Subject: Re: why XML?
To: None <netbsd-users@NetBSD.org, netbsd-docs@NetBSD.org>
From: Mark Weinem <email@example.com>
Date: 04/01/2007 21:18:37
On Sun, 1 Apr 2007, Greg A. Woods wrote:
> There's also the minor problem that some developers seem to be able to
> push in changes and new features without accompanying documentation.
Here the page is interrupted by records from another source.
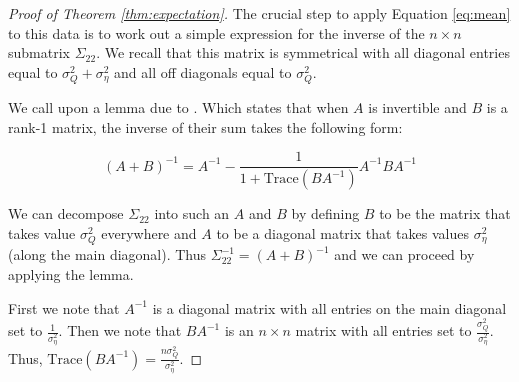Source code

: \begin{proof}[Proof of Theorem \ref{thm:expectation}]

The crucial step to apply Equation \ref{eq:mean}
to this data is to work out a simple expression 
for the inverse of the $n\times n$ submatrix $\Sigma_{22}$.
We recall that this matrix is symmetrical with all diagonal entries equal to $\sigma_Q^2 + \sigma_\eta^2$ and all off diagonals equal to $\sigma_Q^2$.

We call upon a lemma due to \cite{miller1981inverse}.
Which states that when $A$ is invertible and $B$ is a rank-1 matrix, the inverse of their sum takes the following form:

\begin{equation}
(A+B)^{-1} = A^{-1} - \frac{1}{1 + \text{Trace}(B A^{-1})} A^{-1} B A^{-1} 
\end{equation}

We can decompose $\Sigma_{22}$
into such an $A$ and $B$
by defining $B$ to be the matrix
that takes value $\sigma_Q^2$ everywhere
and $A$ to be a diagonal matrix that takes values
$\sigma_\eta^2$ (along the main diagonal). 
Thus $\Sigma_{22}^{-1}= (A+B)^{-1}$ and we can proceed by applying the lemma.


First we note that $A^{-1}$ is a diagonal matrix 
with all entries on the main diagonal set to 
$\frac{1}{\sigma_\eta^2}$.
Then we note that $B A^{-1}$ 
is an $n \times n$ matrix with all entries 
set to $\frac{\sigma_Q^2}{\sigma_\eta^2}$.
Thus, $\text{Trace}(B A^{-1}) = \frac{n \sigma_Q^2}{\sigma_\eta^2}$.


\end{proof}
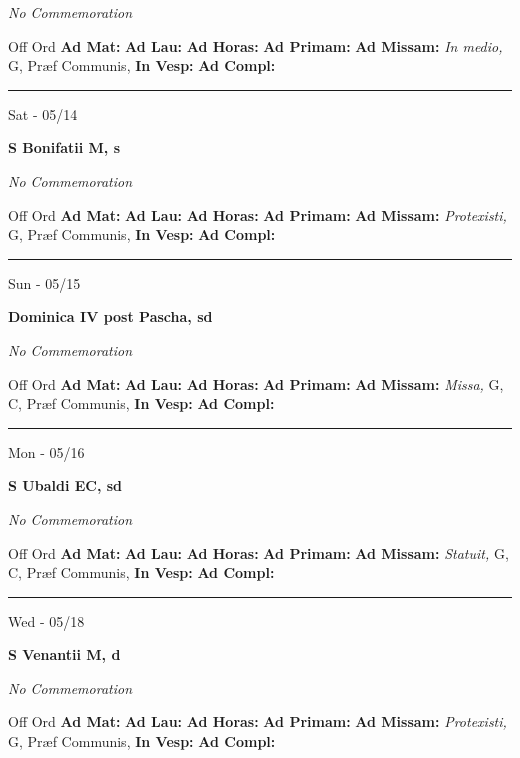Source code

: \documentclass[letterpaper, 10pt]{article}
\begin{document}
\textit{No Commemoration}\begin{justify}
Off Ord
\textbf{Ad Mat: }
\textbf{Ad Lau: }
\textbf{Ad Horas: }
\textbf{Ad Primam: }
\textbf{Ad Missam:} \textit{In medio, } G, Præf Communis, 
\textbf{In Vesp: }
\textbf{Ad Compl: }\end{justify}



\hrule
\begin{center}
Sat - 05/14
\end{center}\textbf{ \large S Bonifatii M, \textnormal{\normalsize s}}

\textit{No Commemoration}\begin{justify}
Off Ord
\textbf{Ad Mat: }
\textbf{Ad Lau: }
\textbf{Ad Horas: }
\textbf{Ad Primam: }
\textbf{Ad Missam:} \textit{Protexisti, } G, Præf Communis, 
\textbf{In Vesp: }
\textbf{Ad Compl: }\end{justify}



\hrule
\begin{center}
Sun - 05/15
\end{center}\textbf{ \large Dominica IV post Pascha, \textnormal{\normalsize sd}}

\textit{No Commemoration}\begin{justify}
Off Ord
\textbf{Ad Mat: }
\textbf{Ad Lau: }
\textbf{Ad Horas: }
\textbf{Ad Primam: }
\textbf{Ad Missam:} \textit{Missa, } G, C, Præf Communis, 
\textbf{In Vesp: }
\textbf{Ad Compl: }\end{justify}



\hrule
\begin{center}
Mon - 05/16
\end{center}\textbf{ \large S Ubaldi EC, \textnormal{\normalsize sd}}

\textit{No Commemoration}\begin{justify}
Off Ord
\textbf{Ad Mat: }
\textbf{Ad Lau: }
\textbf{Ad Horas: }
\textbf{Ad Primam: }
\textbf{Ad Missam:} \textit{Statuit, } G, C, Præf Communis, 
\textbf{In Vesp: }
\textbf{Ad Compl: }\end{justify}



\hrule
\begin{center}
Wed - 05/18
\end{center}\textbf{ \large S Venantii M, \textnormal{\normalsize d}}

\textit{No Commemoration}\begin{justify}
Off Ord
\textbf{Ad Mat: }
\textbf{Ad Lau: }
\textbf{Ad Horas: }
\textbf{Ad Primam: }
\textbf{Ad Missam:} \textit{Protexisti, } G, Præf Communis, 
\textbf{In Vesp: }
\textbf{Ad Compl: }\end{justify}
\end{document}
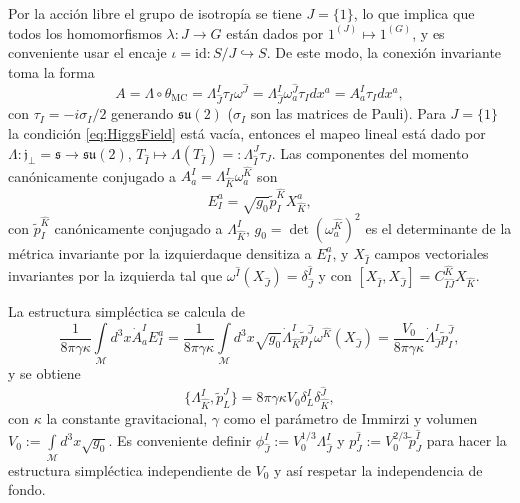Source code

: Por la acci\'{o}n libre el grupo de isotrop\'{i}a se tiene $J=\{1\}$, lo que implica que todos los homomorfismos $\lambda: J \rightarrow G$ est\'{a}n dados por $1^{(J)} \longmapsto 1^{(G)}$, y es conveniente usar el encaje $\iota = \mathrm{id}: S/J \hookrightarrow S$. De este modo, la conexi\'{o}n invariante toma la forma
%
\begin{equation}
A = \Lambda \circ \theta_{\mathrm{MC}} = \Lambda^{I}_{\hat{J}} \tau_{I} \omega^{\hat{J}} =  \Lambda^{I}_{\hat{J}} \omega^{\hat{J}}_{a} \tau_{I} dx^{a}=A^{I}_{a} \tau_{I} dx^{a},
\end{equation}
%
con $\tau_{I} = -i \sigma_{I}/2$ generando $\mathfrak{su}(2)$ ($\sigma_{I}$ son las matrices de Pauli). Para $J=\{1\}$ la condici\'{o}n \eqref{eq:HiggsField} est\'{a} vac\'{i}a, entonces el mapeo lineal est\'{a} dado por $\Lambda: \mathfrak{j}_{\perp} = \mathfrak{s} \longrightarrow \mathfrak{su}(2)$, $T_{\hat{I}} \longmapsto \Lambda(T_{\hat{I}}) =: \Lambda^{J}_{\hat{I}} \tau_{J}$. Las componentes del momento can\'{o}nicamente conjugado a $A^{I}_{a} = \Lambda^{I}_{\hat{K}} \omega^{\hat{K}}_{a}$ son
%
\begin{equation}
E^{a}_{I} = \sqrt{g_{0}} \tilde{p}^{\hat{K}}_{I} X^{a}_{\hat{K}},
\end{equation}
%
con $\tilde{p}^{\hat{K}}_{I}$ can\'{o}nicamente conjugado a $\Lambda^{I}_{\hat{K}}$, $g_{0} = \det(\omega^{\hat{K}}_{a})^{2}$ es el determinante de la m\'{e}trica invariante por la izquierda\footnotemark que densitiza a $E^{a}_{I}$, y $X_{\hat{I}}$ campos vectoriales invariantes por la izquierda tal que $\omega^{\hat{I}}(X_{\hat{J}}) = \delta^{\hat{I}}_{\hat{J}}$ y con $[X_{\hat{I}}, X_{\hat{J}}] = C^{\hat{K}}_{\hat{I} \hat{J}} X_{\hat{K}}$.

La estructura simpl\'{e}ctica se calcula de
%
\begin{equation}
\frac{1}{8 \pi \gamma \kappa} \int\limits_{\mathcal{M}} d^{3} x \dot{A}^{I}_{a} E^{a}_{I} = \frac{1}{8 \pi \gamma \kappa} \int\limits_{\mathcal{M}} d^{3} x \sqrt{g_{0}} \dot{\Lambda}^{I}_{\hat{K}} \tilde{p}^{\hat{J}}_{I} \omega^{\hat{K}} (X_{\hat{J}}) = \frac{V_{0}}{8 \pi \gamma \kappa} \dot{\Lambda}^{I}_{\hat{J}} \tilde{p}^{\hat{J}}_{I},
\end{equation}
%
y se obtiene
%
\begin{equation}
\{\Lambda^{I}_{\hat{K}}, \tilde{p}^{\hat{J}}_{L} \} = 8 \pi \gamma \kappa V_{0} \delta^{I}_{L} \delta^{\hat{J}}_{\hat{K}},
\end{equation}
%
con $\kappa$ la constante gravitacional, $\gamma$ como el par\'{a}metro de Immirzi y volumen $V_{0} := \int\limits_{\mathcal{M}} d^{3} x  \sqrt{g_{0}}$. Es conveniente definir $\phi^{I}_{\hat{J}} := V_{0}^{1/3} \Lambda^{I}_{\hat{J}}$ y $p^{\hat{I}}_{J} := V_{0}^{2/3} \tilde{p}^{\hat{I}}_{J}$ para hacer la estructura simpl\'{e}ctica independiente de $V_{0}$ y as\'{i} respetar la independencia de fondo.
> IMNSHO no code is worth committing until it is _fully_ documented, but
> at the very least those that are apparently reviewing it could at least
> call for minimal manual page entries and extensive, complete,
> cross-reference updates. I'm not saying everything goes in without
> documentation, but it happens far too often it seems.
["XML is pain"]
> For example I had some edits to the pkgsrc guide document that I thought
> would be useful and interesting to everyone, but when it went XML I
> found it impossible to even continue to merge my changes from one
> quarterly branch to the next, let alone get them in shape for
> I thought mdoc(7) provided all the necessary features for simultaneous
> publication of documentation in various forms, and in my estimation it
> is (luckily still) the most common way of authoring NetBSD
> documentation. (perhaps even without counting the "man" pages)
> If folks want more structured (and truly structured) documentation then
> I could only recommend Lout (pkgsrc/textproc/lout) as it is light years
> beyond anything-TeX or troff-like and still light years beyond
> anything-ML too.
> I'd personally be happier with raw troff or even raw TeX than
> anything-ML. There's nothing in the textual/documentation world more
> difficult and more complex to read, parse, or manage than *ML files.
Improvements are always possible and I think that the netbsd
documentation being docbook/xml is not set in stone.